## Task description
In the records below, which lines include "documentclass"? Copy them.

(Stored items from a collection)

|---|

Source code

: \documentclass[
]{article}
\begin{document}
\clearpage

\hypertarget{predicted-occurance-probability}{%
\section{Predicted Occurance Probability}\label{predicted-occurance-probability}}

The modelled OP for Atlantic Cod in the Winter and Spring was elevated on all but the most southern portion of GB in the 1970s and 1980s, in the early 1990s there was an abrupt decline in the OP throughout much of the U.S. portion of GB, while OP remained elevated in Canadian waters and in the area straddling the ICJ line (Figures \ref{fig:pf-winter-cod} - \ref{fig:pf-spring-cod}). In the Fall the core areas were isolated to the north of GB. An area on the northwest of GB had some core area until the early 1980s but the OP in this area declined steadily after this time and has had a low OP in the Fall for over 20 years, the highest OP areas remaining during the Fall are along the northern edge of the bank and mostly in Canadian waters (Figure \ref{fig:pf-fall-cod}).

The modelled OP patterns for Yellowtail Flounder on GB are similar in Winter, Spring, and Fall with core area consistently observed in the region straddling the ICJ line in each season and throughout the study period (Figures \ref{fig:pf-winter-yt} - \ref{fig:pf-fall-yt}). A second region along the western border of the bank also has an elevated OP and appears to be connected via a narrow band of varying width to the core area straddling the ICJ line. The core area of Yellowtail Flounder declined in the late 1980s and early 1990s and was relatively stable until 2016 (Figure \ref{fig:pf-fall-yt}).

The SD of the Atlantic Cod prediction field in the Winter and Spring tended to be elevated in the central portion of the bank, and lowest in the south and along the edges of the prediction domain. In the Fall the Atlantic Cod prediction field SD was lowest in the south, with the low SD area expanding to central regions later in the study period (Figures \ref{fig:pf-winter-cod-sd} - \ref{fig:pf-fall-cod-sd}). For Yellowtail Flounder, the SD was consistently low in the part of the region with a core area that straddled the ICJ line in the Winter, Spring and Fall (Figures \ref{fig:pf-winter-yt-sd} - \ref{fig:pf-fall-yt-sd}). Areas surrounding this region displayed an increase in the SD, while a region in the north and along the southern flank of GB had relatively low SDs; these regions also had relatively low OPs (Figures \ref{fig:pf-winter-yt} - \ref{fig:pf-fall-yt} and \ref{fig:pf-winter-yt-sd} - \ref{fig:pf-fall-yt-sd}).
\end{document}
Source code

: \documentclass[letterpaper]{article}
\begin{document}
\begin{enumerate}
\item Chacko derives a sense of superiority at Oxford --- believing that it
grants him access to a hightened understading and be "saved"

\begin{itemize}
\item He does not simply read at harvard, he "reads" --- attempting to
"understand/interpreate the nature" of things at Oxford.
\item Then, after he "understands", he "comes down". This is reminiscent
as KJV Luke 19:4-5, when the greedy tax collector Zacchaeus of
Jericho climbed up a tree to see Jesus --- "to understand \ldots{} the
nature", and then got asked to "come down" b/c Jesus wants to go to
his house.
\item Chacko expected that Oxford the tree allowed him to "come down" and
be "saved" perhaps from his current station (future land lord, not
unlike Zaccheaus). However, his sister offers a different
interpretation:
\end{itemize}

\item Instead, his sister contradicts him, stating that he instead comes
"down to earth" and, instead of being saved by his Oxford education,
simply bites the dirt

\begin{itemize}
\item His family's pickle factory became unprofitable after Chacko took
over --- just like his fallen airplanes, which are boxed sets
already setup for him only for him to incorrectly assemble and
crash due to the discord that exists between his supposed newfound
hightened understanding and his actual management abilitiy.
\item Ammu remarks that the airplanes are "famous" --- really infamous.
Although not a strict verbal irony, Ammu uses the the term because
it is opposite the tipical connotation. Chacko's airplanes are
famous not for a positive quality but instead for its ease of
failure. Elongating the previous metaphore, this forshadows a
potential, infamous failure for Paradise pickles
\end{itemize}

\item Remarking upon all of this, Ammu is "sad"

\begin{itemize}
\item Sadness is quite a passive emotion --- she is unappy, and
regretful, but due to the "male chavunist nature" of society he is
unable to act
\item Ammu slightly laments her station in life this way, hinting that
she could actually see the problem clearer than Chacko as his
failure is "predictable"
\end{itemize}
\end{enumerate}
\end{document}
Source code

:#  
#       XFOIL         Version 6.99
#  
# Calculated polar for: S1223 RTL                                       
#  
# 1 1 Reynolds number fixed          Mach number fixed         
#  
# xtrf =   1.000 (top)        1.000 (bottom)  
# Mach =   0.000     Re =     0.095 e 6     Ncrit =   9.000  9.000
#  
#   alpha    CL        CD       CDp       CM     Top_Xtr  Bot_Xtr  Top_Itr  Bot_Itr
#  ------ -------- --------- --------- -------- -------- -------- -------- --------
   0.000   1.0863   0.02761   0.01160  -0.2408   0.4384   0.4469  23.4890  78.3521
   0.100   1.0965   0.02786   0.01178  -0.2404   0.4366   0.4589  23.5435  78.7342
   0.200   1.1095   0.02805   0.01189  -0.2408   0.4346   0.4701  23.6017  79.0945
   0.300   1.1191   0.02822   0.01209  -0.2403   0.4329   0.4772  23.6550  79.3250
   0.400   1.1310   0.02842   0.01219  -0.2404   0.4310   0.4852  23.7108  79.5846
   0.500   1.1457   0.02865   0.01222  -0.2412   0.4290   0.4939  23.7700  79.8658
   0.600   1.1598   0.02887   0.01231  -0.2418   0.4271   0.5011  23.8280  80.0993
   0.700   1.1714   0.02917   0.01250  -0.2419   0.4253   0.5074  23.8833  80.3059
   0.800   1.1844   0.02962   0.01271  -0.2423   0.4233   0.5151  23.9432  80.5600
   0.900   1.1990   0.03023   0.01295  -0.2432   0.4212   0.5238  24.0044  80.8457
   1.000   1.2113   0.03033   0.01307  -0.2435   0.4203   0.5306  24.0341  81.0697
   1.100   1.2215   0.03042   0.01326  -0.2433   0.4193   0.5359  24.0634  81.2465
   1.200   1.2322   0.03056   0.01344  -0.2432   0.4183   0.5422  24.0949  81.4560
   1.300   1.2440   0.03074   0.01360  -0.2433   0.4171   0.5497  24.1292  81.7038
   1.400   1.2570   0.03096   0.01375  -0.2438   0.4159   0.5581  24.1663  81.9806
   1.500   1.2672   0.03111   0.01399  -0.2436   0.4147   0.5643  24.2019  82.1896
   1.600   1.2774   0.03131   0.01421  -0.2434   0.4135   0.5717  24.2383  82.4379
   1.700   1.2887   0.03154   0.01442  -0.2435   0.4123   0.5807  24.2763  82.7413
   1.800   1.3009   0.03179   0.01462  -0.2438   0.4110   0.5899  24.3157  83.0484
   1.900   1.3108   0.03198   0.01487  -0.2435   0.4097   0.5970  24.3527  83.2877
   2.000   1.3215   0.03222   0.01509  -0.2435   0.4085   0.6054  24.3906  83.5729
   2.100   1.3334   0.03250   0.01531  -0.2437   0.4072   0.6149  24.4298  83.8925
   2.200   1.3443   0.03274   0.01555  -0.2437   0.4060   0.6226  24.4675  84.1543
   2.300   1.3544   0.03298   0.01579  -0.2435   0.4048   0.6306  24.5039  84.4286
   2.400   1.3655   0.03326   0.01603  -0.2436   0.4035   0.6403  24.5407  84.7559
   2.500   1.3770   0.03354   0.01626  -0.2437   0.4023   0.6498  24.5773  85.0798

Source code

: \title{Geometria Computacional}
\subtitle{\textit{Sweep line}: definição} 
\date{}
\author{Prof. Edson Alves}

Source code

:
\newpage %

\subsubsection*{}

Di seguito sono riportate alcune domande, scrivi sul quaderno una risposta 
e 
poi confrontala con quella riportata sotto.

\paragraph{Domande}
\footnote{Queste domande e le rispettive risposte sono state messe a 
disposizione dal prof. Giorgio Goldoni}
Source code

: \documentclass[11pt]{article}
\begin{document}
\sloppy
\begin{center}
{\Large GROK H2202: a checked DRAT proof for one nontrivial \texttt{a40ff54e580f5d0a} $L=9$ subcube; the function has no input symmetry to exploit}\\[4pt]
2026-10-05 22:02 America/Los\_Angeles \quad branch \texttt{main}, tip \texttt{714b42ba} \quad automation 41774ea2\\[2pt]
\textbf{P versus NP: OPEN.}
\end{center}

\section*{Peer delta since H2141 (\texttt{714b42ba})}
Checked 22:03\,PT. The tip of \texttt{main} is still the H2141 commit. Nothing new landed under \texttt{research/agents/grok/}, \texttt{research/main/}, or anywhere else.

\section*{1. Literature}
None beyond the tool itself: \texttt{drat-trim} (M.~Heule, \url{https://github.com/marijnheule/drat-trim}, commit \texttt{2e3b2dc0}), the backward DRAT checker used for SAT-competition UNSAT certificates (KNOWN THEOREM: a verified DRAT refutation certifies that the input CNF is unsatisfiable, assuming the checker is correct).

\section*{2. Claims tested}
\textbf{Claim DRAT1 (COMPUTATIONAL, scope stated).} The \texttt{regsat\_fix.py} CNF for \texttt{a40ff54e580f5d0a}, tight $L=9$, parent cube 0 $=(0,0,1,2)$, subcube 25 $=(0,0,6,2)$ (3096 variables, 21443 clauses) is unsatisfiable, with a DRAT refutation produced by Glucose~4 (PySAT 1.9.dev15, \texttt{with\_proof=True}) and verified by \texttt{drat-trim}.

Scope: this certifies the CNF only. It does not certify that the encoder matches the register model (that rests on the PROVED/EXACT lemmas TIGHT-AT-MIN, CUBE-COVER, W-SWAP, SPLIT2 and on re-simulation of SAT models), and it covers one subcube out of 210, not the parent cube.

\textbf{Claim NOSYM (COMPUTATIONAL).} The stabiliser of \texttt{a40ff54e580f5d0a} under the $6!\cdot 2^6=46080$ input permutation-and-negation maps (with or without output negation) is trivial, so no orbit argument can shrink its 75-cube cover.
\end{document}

|---|

## Task output
: \documentclass[
: \documentclass[letterpaper]{article}
: \documentclass[11pt]{article}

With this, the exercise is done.